Consider the freedom of speech in the Untied States and what that includes.

Consider the right to keep and bear arms.

Consider how anyone in the United States can, at any time, drive state to state, all across this country, move anywhere he or she wants, start a business, practice a religion, espouse a variety of political opinions, change his or her mind, blog about the president, come out of the closet, or tweet to promote communism, socialism, or imperialism.

Sometimes liberals forget our freedoms, and I’m saying this as a liberal. I’m a public school teacher, a social justice advocate, and I don’t believe in censorship. I’ve never voted for a Republican presidential candidate, and I write for VICE Magazine. So I’m not a conservative in any way.

But sometimes I get fed up and have to act like a regular ol’ redneck hick. One of my friends told me that she was rooting for Germany in that World Cup soccer match “because,” she said, “you know, I’m just so embarrassed to be an American.”

And that’s when the patriot came out in me. I said, “Okay, you can root for Germany in that match if you also admit that you love Hitler, Auschwitz, European colonialism, and pulling for the overwhelming favorite in all sporting events.”
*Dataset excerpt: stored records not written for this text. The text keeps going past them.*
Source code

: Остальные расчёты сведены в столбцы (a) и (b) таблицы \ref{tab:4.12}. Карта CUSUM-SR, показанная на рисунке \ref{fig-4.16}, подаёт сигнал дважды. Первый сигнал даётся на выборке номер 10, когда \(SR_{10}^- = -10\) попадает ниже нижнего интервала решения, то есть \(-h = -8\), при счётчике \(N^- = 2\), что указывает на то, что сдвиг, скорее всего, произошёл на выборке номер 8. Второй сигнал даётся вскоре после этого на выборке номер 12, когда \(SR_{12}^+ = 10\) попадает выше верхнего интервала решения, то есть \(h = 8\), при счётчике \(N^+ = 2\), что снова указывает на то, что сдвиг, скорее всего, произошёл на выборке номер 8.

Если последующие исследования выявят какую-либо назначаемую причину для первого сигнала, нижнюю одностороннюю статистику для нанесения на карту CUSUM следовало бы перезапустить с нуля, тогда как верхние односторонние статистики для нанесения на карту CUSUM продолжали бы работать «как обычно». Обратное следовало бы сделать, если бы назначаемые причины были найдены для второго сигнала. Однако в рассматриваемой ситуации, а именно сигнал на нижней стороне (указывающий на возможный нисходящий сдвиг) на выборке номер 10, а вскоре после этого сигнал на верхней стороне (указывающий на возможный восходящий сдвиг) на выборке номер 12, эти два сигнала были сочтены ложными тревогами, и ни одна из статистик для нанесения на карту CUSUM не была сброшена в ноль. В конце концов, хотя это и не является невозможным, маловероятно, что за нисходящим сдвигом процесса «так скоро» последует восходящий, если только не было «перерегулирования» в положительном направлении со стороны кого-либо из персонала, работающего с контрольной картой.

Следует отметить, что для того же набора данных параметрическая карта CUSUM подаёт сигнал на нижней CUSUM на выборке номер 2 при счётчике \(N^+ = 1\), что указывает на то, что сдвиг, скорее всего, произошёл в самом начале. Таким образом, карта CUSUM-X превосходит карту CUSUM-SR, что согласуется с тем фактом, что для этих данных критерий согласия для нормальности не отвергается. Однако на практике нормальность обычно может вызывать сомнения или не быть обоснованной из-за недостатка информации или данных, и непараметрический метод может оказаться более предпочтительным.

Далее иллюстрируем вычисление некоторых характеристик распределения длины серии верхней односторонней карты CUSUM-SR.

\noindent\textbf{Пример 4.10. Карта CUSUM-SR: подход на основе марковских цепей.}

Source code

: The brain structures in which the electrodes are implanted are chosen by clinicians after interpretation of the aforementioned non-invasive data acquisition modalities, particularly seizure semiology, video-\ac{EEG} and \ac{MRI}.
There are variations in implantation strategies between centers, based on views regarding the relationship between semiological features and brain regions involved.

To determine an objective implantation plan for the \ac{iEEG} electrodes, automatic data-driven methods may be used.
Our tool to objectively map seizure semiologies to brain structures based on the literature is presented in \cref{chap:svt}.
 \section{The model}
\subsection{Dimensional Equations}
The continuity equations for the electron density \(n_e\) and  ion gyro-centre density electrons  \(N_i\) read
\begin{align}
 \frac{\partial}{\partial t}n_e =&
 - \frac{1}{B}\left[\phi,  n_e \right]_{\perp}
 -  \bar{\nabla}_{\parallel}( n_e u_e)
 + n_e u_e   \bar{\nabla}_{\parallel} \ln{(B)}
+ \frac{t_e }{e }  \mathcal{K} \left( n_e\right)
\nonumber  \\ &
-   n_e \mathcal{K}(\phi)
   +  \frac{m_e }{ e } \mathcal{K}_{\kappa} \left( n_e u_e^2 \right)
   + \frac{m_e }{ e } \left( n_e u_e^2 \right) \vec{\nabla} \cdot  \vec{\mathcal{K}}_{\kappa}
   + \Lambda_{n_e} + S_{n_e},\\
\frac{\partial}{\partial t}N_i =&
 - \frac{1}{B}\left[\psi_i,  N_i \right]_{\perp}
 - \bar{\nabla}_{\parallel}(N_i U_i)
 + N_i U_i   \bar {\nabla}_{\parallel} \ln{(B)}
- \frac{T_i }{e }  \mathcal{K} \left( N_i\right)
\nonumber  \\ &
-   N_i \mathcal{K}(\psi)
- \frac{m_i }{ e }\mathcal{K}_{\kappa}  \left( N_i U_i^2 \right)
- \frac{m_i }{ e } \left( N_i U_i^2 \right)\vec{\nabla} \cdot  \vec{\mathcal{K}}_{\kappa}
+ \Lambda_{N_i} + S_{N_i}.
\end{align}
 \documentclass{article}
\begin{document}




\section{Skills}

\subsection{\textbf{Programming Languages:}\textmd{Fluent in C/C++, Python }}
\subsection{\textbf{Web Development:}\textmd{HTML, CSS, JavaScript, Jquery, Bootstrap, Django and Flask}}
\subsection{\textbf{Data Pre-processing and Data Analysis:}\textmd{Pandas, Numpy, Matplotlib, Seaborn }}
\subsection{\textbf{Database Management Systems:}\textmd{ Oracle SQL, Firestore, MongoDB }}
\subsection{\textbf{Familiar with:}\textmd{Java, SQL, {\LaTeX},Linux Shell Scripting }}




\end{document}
My friend said, “But doesn’t it make you a little sick to your stomach to chant USA? Do you know how many foreign assassinations we’ve engineered?”

“Yes,” I said, “and foreign assassinations are wrong. But is genocide better? Are you saying that killing a few enemy combatants to gain foreign oil rights is worse than murdering 33 million Jews? Is that what you’re saying?”

Like I said, I get fed-up sometimes. Then I become an absolute jerk.

My wife, who is a better person than me, pointed out that German soccer players are probably pretty sick of Hitler comments. Maybe so. But I wouldn’t know since I rarely play soccer for the German national team.

I just get so tired of people saying they might leave this country. A young person in dreadlocks said to me on the street, “You know, man, if we bomb one more village in the Middle East, I’m fuckin’ leaving this country for good, you know? I’m going to Thailand, bro. It’s so sick there.”

That’s annoying, and that kid doesn’t even know what he’s talking about, but the worst is celebrities who threaten ex-patriotism, the very celebrities who’ve made millions of dollars via the freedoms that this country affords.

During the reign of the Bush administration, Alec Baldwin kept promising to become an expatriate if certain things happened in this country. He listed what those certain things were, and all of his fears and prognostications came to fruition. Yet still, Baldwin never left the good ole U.S. of A. Thankfully for him, freedom of speech covers hollow threats of disloyalty or…could we call it instead “middle-aged-multi-millionaire-loudmouth angst”?

I can say from experience that it is terribly, terribly difficult to be middle class. It is also terribly, terribly difficult to live in this country where I have to pay minimal taxes and only get to do whatever the hell I want.